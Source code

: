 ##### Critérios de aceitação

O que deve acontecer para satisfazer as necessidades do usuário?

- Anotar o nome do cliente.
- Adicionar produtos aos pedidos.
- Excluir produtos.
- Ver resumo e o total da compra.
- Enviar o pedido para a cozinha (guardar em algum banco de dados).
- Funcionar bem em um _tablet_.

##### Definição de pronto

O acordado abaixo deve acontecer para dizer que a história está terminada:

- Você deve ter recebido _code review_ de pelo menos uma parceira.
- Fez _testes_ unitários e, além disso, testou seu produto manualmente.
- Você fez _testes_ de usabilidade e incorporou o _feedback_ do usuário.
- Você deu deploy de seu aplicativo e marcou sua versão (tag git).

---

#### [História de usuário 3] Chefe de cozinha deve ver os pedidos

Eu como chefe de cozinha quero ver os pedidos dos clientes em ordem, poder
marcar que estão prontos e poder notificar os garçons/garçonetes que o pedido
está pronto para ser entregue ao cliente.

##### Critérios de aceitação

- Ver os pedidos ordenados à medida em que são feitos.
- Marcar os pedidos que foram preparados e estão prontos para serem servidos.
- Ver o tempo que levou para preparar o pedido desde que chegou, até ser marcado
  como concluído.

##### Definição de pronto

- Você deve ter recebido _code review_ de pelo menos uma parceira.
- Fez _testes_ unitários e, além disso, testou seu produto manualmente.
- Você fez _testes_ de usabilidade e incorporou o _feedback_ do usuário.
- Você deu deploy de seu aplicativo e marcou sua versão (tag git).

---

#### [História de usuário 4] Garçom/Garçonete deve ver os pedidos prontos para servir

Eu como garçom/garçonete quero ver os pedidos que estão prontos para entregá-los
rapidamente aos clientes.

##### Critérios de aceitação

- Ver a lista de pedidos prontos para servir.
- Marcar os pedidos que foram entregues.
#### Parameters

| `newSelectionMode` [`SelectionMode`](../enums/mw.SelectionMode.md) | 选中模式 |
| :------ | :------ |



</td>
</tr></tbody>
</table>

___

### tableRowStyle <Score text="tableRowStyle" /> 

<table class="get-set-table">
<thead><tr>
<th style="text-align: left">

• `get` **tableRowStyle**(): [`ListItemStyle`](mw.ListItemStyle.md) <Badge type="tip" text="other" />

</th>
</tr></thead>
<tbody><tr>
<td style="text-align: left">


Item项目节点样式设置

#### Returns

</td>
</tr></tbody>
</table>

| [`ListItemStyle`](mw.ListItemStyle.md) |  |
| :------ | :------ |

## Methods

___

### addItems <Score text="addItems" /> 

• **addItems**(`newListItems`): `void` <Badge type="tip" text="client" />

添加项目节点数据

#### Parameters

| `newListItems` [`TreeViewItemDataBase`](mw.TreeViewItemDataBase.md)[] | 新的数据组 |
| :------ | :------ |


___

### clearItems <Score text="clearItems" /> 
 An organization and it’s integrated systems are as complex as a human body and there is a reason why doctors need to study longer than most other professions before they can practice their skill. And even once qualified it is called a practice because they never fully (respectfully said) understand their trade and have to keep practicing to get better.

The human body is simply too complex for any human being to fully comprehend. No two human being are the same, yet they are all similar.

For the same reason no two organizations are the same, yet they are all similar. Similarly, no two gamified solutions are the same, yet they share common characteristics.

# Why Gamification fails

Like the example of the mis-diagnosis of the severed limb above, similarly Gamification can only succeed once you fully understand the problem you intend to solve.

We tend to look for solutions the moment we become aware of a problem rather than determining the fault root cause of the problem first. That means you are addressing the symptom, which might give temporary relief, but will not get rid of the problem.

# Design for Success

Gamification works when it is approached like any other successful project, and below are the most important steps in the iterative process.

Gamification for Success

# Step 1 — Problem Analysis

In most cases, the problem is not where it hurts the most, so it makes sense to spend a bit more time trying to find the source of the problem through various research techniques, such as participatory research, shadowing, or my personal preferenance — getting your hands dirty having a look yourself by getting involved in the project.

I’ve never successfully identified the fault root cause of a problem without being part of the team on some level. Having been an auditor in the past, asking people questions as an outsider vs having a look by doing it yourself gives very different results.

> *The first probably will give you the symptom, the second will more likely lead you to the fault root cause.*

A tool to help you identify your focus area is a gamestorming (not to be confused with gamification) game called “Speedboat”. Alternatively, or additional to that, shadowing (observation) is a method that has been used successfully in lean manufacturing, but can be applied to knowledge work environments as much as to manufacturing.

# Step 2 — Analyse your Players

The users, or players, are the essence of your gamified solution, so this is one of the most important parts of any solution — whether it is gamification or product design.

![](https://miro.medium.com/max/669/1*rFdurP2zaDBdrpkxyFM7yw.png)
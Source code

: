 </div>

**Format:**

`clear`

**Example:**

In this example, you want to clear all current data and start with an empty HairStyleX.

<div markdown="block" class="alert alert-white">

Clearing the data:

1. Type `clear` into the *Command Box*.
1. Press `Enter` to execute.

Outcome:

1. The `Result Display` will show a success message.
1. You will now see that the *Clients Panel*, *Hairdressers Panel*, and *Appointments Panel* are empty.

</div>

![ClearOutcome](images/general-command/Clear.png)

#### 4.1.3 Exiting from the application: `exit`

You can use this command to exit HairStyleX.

**TASK INSTRUCTIONS:**
One stretch of the lines above is wanted, from the line that contains "For the same" through the line that contains "I’ve never successfully". Output it exactly.

**ANSWER TO THIS EXERCISE:**
For the same reason no two organizations are the same, yet they are all similar. Similarly, no two gamified solutions are the same, yet they share common characteristics.

# Why Gamification fails

Like the example of the mis-diagnosis of the severed limb above, similarly Gamification can only succeed once you fully understand the problem you intend to solve.

We tend to look for solutions the moment we become aware of a problem rather than determining the fault root cause of the problem first. That means you are addressing the symptom, which might give temporary relief, but will not get rid of the problem.

# Design for Success

Gamification works when it is approached like any other successful project, and below are the most important steps in the iterative process.

Gamification for Success

# Step 1 — Problem Analysis

In most cases, the problem is not where it hurts the most, so it makes sense to spend a bit more time trying to find the source of the problem through various research techniques, such as participatory research, shadowing, or my personal preferenance — getting your hands dirty having a look yourself by getting involved in the project.

I’ve never successfully identified the fault root cause of a problem without being part of the team on some level. Having been an auditor in the past, asking people questions as an outsider vs having a look by doing it yourself gives very different results.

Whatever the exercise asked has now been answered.